What you should do: Could you set down exactly the lines in the records below between the line holding "## Resources" and the line holding "- Balanced Accuracy Score: 54%", inclusive?

Collection entries:
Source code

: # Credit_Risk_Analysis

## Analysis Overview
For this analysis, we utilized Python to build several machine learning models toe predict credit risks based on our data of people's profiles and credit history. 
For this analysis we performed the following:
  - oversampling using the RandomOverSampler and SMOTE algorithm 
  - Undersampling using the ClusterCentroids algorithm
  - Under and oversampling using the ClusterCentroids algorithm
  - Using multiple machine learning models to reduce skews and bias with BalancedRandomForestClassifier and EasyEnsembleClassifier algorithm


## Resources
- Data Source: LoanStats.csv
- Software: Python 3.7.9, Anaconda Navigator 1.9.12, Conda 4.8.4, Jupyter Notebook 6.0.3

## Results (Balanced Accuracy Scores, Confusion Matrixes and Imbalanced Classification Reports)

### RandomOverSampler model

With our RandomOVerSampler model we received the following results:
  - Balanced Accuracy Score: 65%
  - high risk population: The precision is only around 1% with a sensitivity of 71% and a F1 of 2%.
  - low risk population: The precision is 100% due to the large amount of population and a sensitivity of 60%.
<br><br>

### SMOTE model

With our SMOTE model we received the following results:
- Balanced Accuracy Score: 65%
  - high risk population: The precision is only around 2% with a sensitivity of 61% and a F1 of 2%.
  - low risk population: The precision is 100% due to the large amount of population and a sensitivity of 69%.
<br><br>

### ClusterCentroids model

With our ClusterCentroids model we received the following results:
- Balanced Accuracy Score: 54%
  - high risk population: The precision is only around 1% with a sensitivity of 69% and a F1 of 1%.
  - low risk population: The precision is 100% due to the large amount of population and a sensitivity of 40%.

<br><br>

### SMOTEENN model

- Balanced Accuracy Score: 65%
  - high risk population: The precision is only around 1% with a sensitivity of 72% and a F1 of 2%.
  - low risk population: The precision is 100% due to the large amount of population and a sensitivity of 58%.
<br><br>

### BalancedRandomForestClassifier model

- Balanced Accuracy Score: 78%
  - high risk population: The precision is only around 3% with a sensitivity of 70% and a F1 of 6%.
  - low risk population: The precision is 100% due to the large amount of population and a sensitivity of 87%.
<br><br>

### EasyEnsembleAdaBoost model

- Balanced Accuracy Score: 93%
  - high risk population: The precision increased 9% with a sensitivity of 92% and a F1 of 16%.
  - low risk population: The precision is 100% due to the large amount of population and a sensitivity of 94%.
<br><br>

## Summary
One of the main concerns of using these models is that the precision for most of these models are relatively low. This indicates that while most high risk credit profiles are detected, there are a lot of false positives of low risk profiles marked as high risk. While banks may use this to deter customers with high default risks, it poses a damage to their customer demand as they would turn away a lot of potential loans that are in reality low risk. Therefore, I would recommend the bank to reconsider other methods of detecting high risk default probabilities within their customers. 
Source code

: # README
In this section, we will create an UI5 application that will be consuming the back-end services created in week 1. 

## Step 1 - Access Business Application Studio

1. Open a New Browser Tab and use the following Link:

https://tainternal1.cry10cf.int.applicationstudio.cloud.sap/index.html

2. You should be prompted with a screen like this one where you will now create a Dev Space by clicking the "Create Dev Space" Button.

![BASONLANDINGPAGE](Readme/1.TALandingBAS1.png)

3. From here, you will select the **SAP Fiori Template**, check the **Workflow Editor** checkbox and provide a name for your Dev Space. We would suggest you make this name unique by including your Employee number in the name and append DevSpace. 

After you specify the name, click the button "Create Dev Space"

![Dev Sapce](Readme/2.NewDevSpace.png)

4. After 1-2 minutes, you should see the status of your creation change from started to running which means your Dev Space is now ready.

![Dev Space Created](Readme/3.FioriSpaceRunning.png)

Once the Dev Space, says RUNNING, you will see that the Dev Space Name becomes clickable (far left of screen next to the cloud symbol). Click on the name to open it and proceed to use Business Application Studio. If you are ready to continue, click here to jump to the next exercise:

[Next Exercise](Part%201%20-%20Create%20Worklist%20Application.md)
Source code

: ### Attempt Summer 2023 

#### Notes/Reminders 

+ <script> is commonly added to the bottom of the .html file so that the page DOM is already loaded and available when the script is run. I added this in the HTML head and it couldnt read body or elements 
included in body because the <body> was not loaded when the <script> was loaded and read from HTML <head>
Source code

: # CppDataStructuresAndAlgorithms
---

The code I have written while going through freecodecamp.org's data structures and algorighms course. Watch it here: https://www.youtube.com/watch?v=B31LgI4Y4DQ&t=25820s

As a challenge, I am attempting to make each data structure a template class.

Completed task:
## Resources
- Data Source: LoanStats.csv
- Software: Python 3.7.9, Anaconda Navigator 1.9.12, Conda 4.8.4, Jupyter Notebook 6.0.3

## Results (Balanced Accuracy Scores, Confusion Matrixes and Imbalanced Classification Reports)

### RandomOverSampler model

With our RandomOVerSampler model we received the following results:
  - Balanced Accuracy Score: 65%
  - high risk population: The precision is only around 1% with a sensitivity of 71% and a F1 of 2%.
  - low risk population: The precision is 100% due to the large amount of population and a sensitivity of 60%.
<br><br>

### SMOTE model

With our SMOTE model we received the following results:
- Balanced Accuracy Score: 65%
  - high risk population: The precision is only around 2% with a sensitivity of 61% and a F1 of 2%.
  - low risk population: The precision is 100% due to the large amount of population and a sensitivity of 69%.
<br><br>

### ClusterCentroids model

With our ClusterCentroids model we received the following results:
- Balanced Accuracy Score: 54%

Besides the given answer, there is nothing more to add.